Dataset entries
>>>>

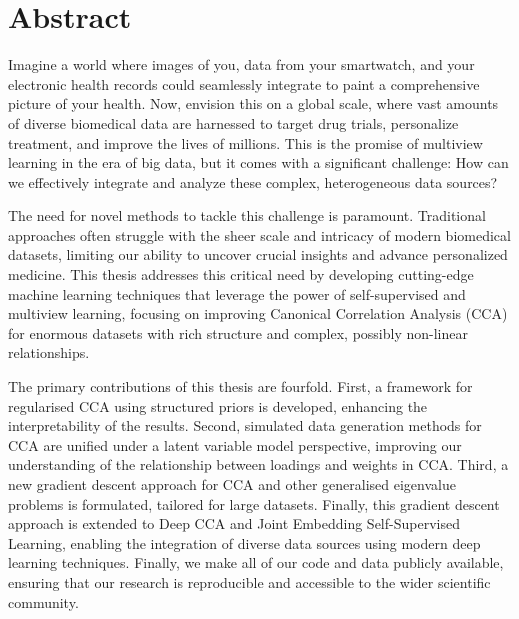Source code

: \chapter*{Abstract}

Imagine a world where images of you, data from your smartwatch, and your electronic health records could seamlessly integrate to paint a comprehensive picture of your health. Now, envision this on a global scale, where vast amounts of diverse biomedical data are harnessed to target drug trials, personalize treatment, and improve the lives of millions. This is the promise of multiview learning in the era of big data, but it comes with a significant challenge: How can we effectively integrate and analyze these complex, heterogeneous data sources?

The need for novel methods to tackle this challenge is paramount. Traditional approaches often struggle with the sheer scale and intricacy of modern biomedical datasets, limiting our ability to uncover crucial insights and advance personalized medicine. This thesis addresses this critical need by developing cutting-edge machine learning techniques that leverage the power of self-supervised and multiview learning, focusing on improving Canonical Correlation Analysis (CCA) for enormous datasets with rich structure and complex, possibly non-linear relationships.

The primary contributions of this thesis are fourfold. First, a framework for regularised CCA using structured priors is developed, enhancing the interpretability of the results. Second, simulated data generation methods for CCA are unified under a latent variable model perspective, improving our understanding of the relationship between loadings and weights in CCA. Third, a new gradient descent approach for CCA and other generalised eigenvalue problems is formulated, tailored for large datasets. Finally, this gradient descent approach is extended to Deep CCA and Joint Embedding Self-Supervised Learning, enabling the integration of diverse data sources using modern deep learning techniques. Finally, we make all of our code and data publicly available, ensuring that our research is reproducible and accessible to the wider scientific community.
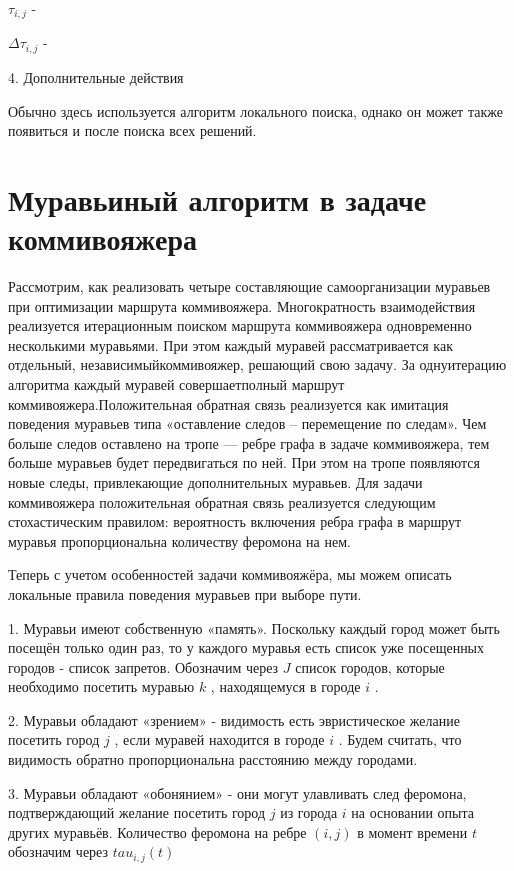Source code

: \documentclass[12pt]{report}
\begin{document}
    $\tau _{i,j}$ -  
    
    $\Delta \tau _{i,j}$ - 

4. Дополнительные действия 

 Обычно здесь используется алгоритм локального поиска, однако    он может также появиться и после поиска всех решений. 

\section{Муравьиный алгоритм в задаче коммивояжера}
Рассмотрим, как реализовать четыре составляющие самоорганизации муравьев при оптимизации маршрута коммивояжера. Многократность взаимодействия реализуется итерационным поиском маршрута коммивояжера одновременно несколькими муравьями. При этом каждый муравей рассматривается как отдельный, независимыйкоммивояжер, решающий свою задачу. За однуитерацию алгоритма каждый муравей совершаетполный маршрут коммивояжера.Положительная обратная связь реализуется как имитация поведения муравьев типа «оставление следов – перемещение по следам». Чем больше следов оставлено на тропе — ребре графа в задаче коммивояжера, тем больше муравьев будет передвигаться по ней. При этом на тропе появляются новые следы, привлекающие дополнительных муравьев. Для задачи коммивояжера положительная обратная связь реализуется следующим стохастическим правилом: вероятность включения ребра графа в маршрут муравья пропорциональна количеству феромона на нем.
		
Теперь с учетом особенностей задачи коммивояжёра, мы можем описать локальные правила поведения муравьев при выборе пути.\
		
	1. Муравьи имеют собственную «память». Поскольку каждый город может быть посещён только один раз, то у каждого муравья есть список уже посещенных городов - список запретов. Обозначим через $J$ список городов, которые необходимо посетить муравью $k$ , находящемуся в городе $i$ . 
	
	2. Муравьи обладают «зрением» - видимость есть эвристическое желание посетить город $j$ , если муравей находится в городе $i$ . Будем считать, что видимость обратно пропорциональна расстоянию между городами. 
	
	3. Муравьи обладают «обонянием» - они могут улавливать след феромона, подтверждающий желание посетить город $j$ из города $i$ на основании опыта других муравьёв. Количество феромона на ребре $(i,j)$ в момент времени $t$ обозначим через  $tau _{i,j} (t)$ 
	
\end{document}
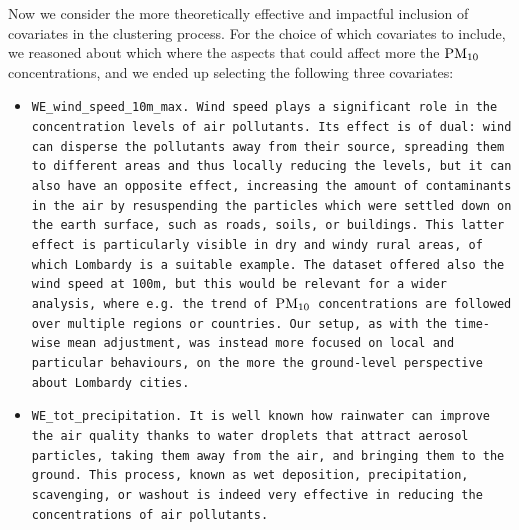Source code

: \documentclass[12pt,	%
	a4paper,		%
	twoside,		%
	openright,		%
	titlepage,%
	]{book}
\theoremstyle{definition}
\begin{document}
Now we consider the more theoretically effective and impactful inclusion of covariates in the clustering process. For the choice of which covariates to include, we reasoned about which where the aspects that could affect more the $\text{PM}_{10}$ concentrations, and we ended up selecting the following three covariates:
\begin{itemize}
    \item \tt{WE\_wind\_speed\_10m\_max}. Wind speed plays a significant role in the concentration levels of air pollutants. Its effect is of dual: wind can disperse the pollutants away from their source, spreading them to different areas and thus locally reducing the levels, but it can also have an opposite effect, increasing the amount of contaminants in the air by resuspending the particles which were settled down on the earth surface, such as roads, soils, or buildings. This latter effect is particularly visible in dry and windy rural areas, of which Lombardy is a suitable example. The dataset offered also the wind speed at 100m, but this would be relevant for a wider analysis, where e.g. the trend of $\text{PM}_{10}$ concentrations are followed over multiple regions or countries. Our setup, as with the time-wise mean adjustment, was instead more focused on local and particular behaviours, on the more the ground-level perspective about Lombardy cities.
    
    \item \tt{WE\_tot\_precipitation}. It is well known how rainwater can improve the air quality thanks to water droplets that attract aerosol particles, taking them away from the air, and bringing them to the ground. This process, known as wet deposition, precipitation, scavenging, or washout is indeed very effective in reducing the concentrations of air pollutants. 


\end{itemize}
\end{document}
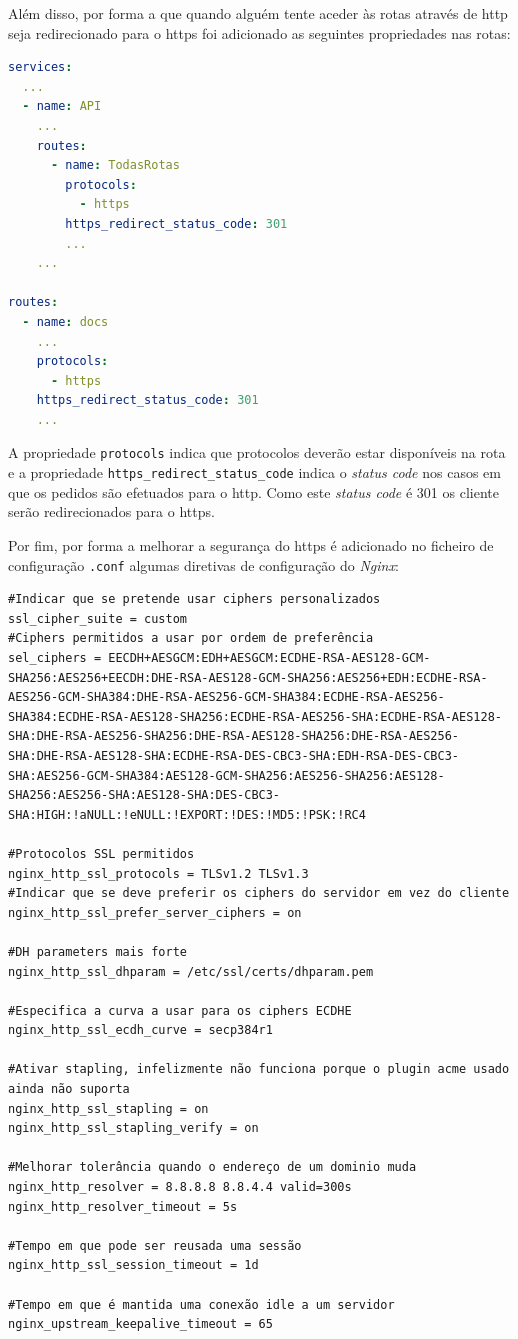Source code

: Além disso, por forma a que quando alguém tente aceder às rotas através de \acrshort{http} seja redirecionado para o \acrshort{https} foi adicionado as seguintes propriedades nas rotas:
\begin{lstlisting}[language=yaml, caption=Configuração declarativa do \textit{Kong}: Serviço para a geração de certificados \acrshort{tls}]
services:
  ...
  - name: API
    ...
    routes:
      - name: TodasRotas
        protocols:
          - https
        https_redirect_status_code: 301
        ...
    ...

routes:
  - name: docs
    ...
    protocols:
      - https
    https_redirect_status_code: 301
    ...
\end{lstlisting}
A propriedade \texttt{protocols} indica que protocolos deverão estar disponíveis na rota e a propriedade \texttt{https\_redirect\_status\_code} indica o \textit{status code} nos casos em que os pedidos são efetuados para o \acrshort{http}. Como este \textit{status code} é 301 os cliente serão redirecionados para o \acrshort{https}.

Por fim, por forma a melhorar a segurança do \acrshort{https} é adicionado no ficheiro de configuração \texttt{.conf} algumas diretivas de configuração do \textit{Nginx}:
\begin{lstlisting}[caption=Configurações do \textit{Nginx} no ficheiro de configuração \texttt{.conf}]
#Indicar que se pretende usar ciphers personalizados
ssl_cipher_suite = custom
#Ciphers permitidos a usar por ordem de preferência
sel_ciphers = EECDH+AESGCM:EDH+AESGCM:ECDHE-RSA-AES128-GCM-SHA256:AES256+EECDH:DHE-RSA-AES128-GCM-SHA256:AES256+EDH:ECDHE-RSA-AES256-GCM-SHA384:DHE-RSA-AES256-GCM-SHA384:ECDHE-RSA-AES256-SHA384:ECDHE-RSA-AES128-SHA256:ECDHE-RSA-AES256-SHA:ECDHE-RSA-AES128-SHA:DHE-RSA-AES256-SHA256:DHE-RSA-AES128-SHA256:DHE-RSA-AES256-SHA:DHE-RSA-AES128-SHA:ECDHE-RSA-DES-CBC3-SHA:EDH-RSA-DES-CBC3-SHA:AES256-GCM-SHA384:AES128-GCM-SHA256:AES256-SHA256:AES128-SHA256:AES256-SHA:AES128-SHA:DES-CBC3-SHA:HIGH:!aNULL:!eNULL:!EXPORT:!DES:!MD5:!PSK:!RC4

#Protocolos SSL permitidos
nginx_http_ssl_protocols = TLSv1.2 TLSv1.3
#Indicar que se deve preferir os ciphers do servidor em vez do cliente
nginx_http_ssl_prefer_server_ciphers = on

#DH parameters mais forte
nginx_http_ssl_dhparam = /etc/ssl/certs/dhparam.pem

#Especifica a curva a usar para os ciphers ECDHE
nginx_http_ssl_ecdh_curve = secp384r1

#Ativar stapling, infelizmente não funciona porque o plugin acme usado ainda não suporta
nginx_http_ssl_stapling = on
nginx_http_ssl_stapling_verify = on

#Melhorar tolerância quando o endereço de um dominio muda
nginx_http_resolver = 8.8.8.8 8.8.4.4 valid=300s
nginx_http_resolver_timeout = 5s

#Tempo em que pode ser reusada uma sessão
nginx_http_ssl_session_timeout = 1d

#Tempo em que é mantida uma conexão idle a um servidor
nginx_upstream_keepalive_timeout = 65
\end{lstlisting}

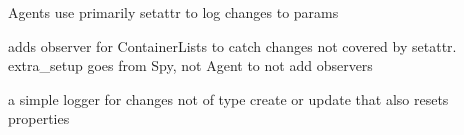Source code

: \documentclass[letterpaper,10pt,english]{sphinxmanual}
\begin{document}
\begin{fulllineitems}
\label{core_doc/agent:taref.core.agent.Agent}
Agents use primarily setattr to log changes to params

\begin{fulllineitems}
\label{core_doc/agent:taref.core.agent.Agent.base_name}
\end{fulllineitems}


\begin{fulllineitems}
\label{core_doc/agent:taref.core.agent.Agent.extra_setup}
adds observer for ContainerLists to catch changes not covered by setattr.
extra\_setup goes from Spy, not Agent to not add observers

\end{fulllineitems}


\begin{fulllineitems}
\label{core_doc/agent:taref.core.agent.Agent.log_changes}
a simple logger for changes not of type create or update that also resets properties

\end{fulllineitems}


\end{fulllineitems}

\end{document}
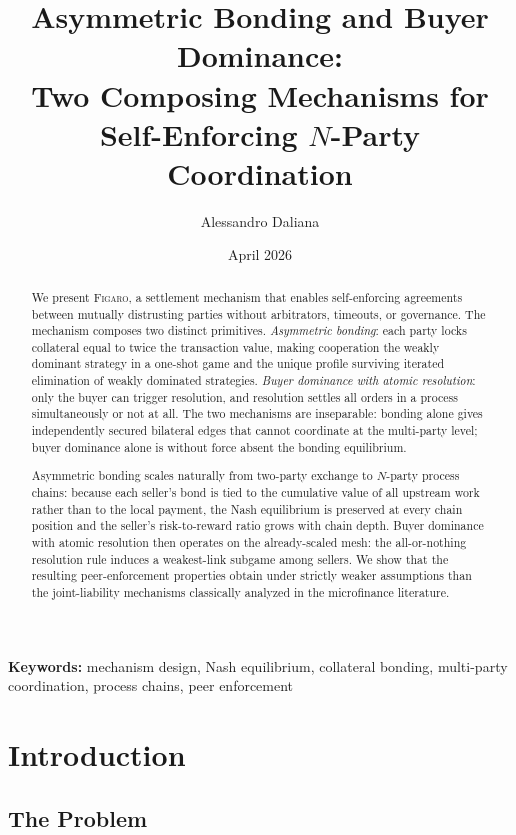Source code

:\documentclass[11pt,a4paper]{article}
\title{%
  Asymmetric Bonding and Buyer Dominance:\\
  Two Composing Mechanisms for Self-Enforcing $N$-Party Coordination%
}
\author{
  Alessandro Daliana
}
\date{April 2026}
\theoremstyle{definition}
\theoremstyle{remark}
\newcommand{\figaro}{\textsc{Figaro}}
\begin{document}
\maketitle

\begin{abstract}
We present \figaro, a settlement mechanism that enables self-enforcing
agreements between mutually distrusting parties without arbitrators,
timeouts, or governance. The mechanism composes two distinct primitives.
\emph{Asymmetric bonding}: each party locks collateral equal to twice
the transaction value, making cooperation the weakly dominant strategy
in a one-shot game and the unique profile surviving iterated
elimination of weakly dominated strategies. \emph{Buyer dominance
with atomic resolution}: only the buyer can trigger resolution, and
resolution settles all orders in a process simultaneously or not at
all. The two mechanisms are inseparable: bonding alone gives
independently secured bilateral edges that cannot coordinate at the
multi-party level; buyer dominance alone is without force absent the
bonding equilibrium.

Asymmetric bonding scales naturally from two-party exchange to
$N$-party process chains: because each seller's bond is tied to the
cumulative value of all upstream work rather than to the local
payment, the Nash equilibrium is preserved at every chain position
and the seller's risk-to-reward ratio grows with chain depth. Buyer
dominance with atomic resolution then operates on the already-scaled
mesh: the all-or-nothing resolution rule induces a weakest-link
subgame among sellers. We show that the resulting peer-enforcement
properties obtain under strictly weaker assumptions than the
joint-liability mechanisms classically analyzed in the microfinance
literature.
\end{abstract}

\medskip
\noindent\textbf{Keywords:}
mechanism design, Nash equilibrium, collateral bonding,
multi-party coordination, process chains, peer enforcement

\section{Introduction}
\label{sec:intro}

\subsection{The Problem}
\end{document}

<<<<

Your response should be the lines of the entries above that include the string "желание".

	2. Муравьи обладают «зрением» - видимость есть эвристическое желание посетить город $j$ , если муравей находится в городе $i$ . Будем считать, что видимость обратно пропорциональна расстоянию между городами. 
	3. Муравьи обладают «обонянием» - они могут улавливать след феромона, подтверждающий желание посетить город $j$ из города $i$ на основании опыта других муравьёв. Количество феромона на ребре $(i,j)$ в момент времени $t$ обозначим через  $tau _{i,j} (t)$ 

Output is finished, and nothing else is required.